O estudo de Zimmermann et al. (2014) dá seguimento ao de Huber et al. (2012), utilizando a mesma base de dados. É um estudo quase-experimental que investigou se o efeito diferencial de longo prazo de PA seria mediado pelo número de sessões e/ou técnica psicanalítica no tratamento para a depressão. Os 26 itens do PQS referentes ao protótipo PPD foram usados para avaliar o quanto cada tratamento estava aderido à prática psicanalítica padrão. Foram realizadas análises baseadas em uma amostra de 78 pacientes, dos quais 43 receberam PA e 35 PPD. Para avaliar a estabilidade dos efeitos do tratamento ao longo do tempo foi realizado um follow up de 3 anos objetivando examinar os efeitos do tratamento como distinto do curso natural da doença. O estudo aponta para a evidência empírica da eficácia das psicoterapias de orientação psicanalítica de longo prazo, uma vez que ambos PPD e PA possibilitaram melhoras significativas no pós-tratamento e no follow up em relação ao pré-tratamento. Ao mesmo tempo, verificou-se que a PA apresenta melhor desempenho do que a PPD em termos de melhora nos sintomas, no funcionamento da personalidade e nas relações sociais, demonstrando a amplitude de seus benefícios, mesmo três anos após o término do tratamento. Além disso, o estudo demonstrou que a técnica psicanalítica apresentou feitos diferenciais no longo prazo nos sintomas depressivos, sendo a variável mediadora entre a PA e os resultados. Análises complementares indicaram que três itens do PQS foram preditores dos resultados: Item 11- Sentimentos e experiências sexuais são discutidos, item 90 - Os sonhos ou fantasias do paciente são discutidos e o item 91- Lembranças ou reconstruções da infância são tópicos de discussão. Os dois últimos itens (90 e 91) mediaram o efeito das terapias psicanalíticas (em comparação com a TCC) nos resultados de longo prazo.  O estudo mostrou ainda o efeito mediador da dose nos resultados, ou seja, a PA associada a um número maior de sessões foi preditora de menores problemas interpessoais e mais introjetos afiliativos após o tratamento. Em termos gerais, os resultados mostram que ambas as técnicas, e maior frequência de sessões estão envolvidas na efetividade diferencial da PA sobre a PPD.

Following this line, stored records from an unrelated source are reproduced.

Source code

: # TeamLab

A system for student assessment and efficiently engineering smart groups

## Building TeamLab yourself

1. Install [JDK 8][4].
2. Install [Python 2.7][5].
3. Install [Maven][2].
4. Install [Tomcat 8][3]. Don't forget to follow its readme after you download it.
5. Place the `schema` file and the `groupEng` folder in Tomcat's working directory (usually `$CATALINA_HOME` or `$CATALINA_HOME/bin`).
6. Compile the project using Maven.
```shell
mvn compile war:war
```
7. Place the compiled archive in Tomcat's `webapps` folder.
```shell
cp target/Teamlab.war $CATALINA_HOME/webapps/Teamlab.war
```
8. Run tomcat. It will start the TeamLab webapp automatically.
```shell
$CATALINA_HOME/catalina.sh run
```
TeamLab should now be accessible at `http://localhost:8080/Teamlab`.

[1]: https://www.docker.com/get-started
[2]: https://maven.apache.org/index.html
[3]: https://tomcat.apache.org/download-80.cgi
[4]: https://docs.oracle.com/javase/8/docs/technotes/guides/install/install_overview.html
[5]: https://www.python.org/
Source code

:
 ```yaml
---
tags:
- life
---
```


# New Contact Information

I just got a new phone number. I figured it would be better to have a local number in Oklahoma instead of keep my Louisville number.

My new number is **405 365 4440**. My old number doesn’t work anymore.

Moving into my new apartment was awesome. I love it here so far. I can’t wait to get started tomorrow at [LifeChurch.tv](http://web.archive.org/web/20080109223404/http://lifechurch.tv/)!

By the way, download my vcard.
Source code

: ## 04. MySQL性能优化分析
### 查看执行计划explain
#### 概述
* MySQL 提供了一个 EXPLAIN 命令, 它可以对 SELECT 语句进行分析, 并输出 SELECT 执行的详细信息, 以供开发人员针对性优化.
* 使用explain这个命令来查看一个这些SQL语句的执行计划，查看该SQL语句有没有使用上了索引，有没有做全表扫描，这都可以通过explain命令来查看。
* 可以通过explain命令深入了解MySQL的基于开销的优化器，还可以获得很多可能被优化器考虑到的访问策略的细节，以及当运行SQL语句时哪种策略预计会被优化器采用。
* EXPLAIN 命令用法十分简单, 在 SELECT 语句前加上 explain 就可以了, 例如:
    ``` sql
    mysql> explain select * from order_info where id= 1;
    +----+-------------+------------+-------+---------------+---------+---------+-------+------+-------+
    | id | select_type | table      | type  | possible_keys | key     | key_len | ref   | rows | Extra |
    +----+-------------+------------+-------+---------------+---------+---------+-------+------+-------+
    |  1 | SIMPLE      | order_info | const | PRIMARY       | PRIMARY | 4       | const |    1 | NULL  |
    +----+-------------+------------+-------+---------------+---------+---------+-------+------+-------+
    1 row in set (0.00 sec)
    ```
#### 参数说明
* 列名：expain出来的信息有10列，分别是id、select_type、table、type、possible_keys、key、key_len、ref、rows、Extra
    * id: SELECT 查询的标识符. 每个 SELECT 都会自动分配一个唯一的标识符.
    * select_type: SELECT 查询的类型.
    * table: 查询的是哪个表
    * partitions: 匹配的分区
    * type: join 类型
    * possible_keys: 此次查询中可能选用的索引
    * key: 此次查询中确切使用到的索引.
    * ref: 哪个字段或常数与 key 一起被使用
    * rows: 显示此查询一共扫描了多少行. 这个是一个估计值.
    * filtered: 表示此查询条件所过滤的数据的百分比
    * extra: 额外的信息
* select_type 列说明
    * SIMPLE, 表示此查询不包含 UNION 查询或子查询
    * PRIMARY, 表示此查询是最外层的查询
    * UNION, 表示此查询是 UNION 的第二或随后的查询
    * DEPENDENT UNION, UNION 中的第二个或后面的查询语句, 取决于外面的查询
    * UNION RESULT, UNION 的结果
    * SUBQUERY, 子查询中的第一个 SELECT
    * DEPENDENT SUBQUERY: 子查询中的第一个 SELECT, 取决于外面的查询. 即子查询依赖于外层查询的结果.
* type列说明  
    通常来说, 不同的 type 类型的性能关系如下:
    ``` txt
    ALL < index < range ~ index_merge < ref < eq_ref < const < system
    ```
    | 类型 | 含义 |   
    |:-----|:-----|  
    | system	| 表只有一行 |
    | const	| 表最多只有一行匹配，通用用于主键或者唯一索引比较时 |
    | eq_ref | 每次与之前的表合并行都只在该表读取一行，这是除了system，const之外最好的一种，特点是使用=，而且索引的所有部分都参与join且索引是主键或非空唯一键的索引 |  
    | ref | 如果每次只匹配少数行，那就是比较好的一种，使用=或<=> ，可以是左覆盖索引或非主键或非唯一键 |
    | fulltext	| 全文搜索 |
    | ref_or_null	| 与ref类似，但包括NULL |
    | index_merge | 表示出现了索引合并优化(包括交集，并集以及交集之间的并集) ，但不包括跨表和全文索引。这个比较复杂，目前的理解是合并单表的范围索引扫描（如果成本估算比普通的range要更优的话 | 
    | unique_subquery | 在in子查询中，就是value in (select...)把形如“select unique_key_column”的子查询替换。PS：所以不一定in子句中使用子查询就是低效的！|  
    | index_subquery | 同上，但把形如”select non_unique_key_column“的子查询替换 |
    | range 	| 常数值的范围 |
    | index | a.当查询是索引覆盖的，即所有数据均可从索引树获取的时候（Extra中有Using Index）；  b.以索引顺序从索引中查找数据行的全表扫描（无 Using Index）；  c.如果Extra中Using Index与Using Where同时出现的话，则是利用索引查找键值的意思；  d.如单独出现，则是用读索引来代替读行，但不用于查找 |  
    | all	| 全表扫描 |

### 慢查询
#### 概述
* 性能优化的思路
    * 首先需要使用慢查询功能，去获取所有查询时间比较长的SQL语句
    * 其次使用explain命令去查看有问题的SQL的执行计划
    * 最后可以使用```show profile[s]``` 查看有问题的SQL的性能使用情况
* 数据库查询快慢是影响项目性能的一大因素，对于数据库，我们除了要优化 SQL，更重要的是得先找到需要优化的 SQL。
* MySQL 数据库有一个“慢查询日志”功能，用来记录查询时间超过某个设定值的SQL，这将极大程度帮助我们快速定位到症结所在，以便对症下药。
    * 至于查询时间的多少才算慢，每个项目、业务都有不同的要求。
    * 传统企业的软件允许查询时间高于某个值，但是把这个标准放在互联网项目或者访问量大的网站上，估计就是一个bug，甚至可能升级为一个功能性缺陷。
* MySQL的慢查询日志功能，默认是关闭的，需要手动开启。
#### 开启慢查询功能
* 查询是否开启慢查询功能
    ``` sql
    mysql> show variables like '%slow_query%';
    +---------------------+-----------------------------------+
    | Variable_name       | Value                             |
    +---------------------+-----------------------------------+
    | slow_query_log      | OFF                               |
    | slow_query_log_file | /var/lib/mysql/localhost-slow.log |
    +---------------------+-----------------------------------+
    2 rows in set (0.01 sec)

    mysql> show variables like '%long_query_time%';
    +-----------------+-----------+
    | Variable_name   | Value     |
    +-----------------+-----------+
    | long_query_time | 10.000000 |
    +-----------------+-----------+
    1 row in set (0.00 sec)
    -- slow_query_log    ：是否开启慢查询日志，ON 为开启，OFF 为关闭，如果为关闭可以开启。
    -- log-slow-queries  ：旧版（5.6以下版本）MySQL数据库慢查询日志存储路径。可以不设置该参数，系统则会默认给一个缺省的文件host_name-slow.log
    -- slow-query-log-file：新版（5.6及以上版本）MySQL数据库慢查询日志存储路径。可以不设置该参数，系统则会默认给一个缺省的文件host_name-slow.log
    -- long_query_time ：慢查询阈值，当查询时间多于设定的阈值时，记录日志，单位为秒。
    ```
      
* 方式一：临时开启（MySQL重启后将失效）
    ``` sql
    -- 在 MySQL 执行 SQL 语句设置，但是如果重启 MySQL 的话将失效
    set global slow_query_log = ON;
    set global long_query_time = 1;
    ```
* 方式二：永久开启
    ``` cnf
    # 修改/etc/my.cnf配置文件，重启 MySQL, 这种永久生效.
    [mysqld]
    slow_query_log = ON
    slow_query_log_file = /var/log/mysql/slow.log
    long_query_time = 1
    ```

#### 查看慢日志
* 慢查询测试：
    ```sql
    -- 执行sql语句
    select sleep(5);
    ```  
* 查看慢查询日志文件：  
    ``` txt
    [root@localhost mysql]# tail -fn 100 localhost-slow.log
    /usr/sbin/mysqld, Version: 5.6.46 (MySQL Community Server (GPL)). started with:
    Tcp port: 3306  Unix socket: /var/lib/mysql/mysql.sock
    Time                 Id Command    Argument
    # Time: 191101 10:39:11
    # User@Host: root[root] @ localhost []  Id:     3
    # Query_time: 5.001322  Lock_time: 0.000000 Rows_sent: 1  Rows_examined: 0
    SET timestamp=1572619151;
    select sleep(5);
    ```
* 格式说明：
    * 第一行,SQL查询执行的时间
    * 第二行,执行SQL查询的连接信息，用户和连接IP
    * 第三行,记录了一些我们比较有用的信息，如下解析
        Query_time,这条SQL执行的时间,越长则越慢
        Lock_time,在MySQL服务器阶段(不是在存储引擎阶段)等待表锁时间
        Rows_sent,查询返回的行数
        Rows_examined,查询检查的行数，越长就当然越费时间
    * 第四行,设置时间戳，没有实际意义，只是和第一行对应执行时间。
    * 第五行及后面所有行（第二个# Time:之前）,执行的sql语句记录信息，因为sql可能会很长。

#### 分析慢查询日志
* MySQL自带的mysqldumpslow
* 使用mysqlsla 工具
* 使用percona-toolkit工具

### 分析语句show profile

Observa-se que alguns dos estudos nesta categoria apontam para questões relevantes de investigação relativas à intervenção do terapeuta de orientação psicanalítica em psicoterapias breves com pacientes com problemas somáticos (Serralta et al., 2010) e de personalidade graves (Goodman et al., 2013; 2014). De modo geral os estudos (Serralta et al., 2010; Goodman et al., 2013; 2014) revelam que em psicoterapias bem-sucedidas pode haver uma maior aproximação com estratégias mais típicas da CBT (como a maior estruturação da sessão, por exemplo), especialmente diante de sintomatologia ansiosa. Assim, flexibilidade, incentivo à reflexão, posição empática, apoio e incremento de intervenções de clarificação foram verificadas nesses casos. Além disso, o conjunto de estudos evidencia que não apenas as ações do terapeuta influenciam as atitudes e estados mentais dos pacientes, mas que o funcionamento do paciente promove modificações nas intervenções dos terapeutas. O estudo de Goodman (2013) demonstra ainda a utilidade do método dos protótipos para testar hipóteses sobre processos compartilhados em diferentes modalidades de psicoterapia.  Já os estudos de Huber et al. (2012) e de Zimmermann et al. (2014) ilustram outra aplicabilidade dos protótipos derivados do PQS: o controle da fidelidade de tratamentos não-manualizados em estudos comparativos. O estudo de Zimmermann et al. (2014) vai além, e utiliza o PQS e o protótipo PDT para examinar efeitos da técnica sobre os resultados. De modo geral, os artigos desta categoria sugerem diferentes aplicações dos protótipos PQS na pesquisa em psicoterapia não apenas de orientação psicanalítica, mas também em outras abordagens.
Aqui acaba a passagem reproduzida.